PROMPT
Of all the entries below, retype only the lines from the one with "本文可能用到一些 ES6 的语法" through the one with "- 女生的家长也会考虑男生的", exactly as they appear.
*** Begin section ***
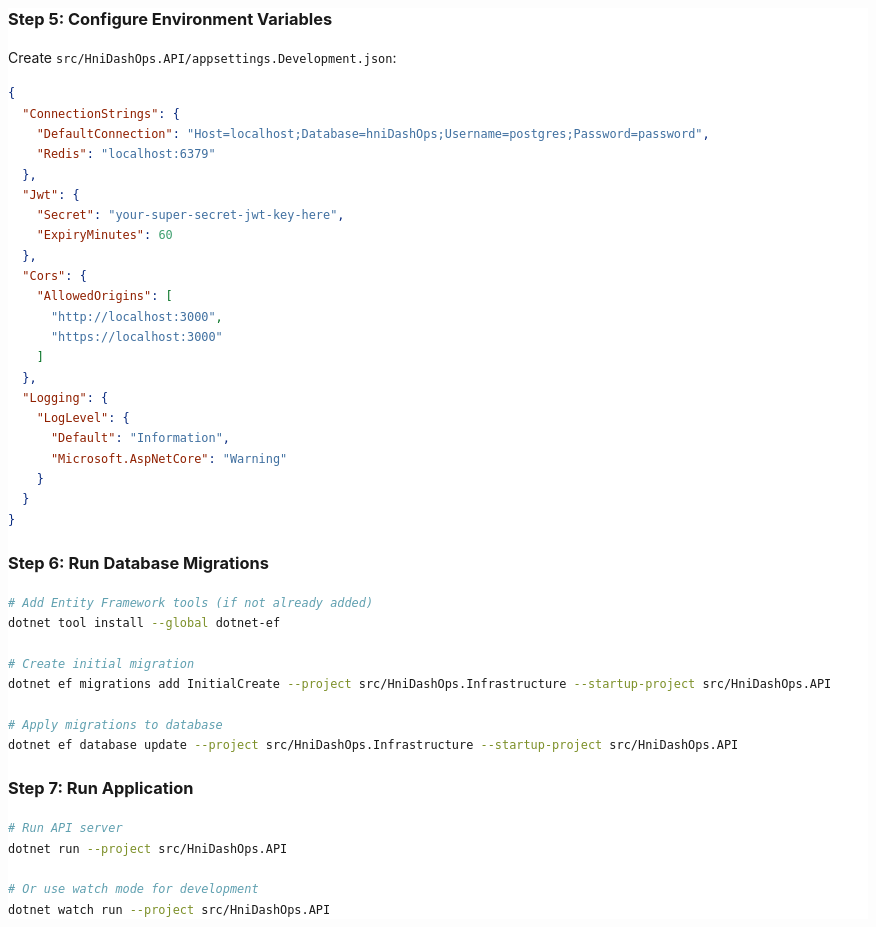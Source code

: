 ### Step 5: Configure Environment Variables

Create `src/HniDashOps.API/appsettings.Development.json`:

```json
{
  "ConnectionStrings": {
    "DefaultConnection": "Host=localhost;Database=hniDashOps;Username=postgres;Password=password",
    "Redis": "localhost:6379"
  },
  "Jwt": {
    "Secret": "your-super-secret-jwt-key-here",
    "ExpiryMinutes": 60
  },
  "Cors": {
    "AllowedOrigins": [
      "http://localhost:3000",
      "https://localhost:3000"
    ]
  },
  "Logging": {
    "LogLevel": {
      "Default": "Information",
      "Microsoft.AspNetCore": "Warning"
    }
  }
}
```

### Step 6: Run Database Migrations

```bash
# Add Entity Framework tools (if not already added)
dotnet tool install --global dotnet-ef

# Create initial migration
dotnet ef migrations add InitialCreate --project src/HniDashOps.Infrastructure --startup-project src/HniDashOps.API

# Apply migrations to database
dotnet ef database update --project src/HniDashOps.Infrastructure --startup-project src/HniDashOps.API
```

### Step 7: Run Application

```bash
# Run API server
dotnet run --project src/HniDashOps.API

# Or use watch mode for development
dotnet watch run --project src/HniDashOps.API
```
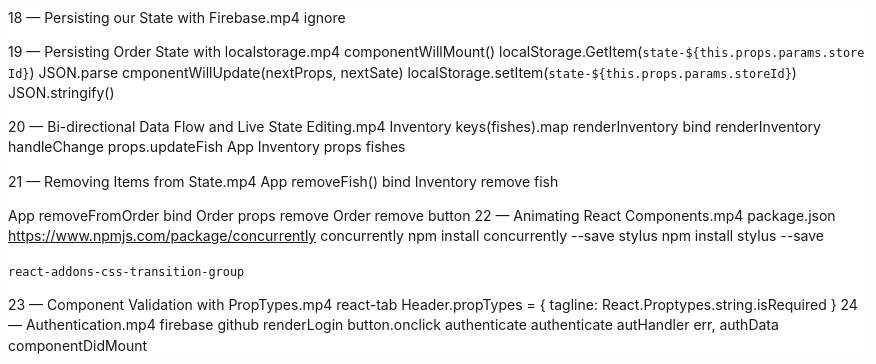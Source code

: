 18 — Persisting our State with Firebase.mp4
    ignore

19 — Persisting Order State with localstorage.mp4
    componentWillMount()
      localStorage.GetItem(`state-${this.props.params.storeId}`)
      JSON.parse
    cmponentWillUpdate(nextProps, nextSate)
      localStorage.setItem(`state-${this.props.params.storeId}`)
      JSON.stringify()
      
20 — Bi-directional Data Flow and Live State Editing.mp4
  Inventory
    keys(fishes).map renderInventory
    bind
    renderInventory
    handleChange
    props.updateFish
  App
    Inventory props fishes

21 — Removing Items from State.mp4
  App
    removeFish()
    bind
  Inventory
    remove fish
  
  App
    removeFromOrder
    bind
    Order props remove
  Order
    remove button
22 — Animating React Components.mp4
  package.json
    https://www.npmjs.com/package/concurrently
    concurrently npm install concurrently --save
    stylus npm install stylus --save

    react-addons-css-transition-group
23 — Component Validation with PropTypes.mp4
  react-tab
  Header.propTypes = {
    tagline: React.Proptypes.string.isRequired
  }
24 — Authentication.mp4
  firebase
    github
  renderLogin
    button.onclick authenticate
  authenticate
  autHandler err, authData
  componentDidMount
*** End section ***
*** Begin section ***
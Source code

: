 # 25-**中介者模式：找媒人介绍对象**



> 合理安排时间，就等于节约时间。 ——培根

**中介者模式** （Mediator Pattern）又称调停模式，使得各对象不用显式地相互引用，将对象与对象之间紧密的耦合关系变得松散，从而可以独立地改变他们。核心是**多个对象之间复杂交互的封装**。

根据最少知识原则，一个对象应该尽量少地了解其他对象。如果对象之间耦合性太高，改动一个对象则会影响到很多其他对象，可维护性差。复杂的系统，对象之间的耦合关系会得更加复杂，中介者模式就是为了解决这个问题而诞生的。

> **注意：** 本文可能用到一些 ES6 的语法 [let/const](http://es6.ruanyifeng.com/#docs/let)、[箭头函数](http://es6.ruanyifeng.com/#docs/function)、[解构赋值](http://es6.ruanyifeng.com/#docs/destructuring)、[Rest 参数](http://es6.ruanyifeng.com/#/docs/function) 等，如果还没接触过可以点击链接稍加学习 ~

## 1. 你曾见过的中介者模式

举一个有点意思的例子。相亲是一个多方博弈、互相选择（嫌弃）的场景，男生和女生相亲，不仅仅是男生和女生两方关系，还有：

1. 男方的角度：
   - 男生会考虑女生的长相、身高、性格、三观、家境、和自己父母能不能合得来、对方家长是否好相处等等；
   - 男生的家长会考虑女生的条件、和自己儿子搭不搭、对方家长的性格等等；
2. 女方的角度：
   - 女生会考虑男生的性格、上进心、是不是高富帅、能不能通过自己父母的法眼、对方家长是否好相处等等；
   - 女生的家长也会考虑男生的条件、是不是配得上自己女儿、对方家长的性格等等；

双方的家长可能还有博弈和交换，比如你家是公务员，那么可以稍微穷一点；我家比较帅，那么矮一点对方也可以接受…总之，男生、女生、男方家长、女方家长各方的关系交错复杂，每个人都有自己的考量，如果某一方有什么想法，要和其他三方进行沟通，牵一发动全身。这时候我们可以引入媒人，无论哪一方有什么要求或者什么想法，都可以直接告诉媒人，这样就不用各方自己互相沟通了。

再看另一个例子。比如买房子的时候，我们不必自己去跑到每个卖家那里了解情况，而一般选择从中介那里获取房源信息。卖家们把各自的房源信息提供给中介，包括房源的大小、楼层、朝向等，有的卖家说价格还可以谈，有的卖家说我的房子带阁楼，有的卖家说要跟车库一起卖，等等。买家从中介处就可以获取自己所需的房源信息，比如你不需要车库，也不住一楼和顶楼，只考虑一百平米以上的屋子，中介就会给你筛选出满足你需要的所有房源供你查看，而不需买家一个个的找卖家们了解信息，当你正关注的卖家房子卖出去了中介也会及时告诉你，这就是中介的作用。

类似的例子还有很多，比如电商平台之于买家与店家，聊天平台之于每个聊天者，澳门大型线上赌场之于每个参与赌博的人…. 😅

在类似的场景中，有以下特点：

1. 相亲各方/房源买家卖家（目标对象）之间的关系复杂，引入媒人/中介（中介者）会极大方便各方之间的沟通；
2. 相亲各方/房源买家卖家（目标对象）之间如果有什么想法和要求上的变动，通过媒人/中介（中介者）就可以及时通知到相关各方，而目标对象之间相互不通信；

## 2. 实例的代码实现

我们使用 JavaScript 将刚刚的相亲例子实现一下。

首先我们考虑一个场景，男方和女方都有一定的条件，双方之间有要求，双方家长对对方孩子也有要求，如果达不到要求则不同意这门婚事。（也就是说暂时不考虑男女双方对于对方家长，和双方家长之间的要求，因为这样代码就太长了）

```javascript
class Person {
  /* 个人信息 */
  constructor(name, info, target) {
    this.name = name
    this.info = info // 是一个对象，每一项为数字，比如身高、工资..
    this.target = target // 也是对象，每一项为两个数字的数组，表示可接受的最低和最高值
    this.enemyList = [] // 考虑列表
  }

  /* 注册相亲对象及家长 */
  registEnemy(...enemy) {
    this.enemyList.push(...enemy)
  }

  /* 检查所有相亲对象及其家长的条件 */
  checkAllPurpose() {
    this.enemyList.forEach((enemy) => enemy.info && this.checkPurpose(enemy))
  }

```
*** End section ***
WRITTEN SOLUTION
> **注意：** 本文可能用到一些 ES6 的语法 [let/const](http://es6.ruanyifeng.com/#docs/let)、[箭头函数](http://es6.ruanyifeng.com/#docs/function)、[解构赋值](http://es6.ruanyifeng.com/#docs/destructuring)、[Rest 参数](http://es6.ruanyifeng.com/#/docs/function) 等，如果还没接触过可以点击链接稍加学习 ~

## 1. 你曾见过的中介者模式

举一个有点意思的例子。相亲是一个多方博弈、互相选择（嫌弃）的场景，男生和女生相亲，不仅仅是男生和女生两方关系，还有：

1. 男方的角度：
   - 男生会考虑女生的长相、身高、性格、三观、家境、和自己父母能不能合得来、对方家长是否好相处等等；
   - 男生的家长会考虑女生的条件、和自己儿子搭不搭、对方家长的性格等等；
2. 女方的角度：
   - 女生会考虑男生的性格、上进心、是不是高富帅、能不能通过自己父母的法眼、对方家长是否好相处等等；
   - 女生的家长也会考虑男生的条件、是不是配得上自己女儿、对方家长的性格等等；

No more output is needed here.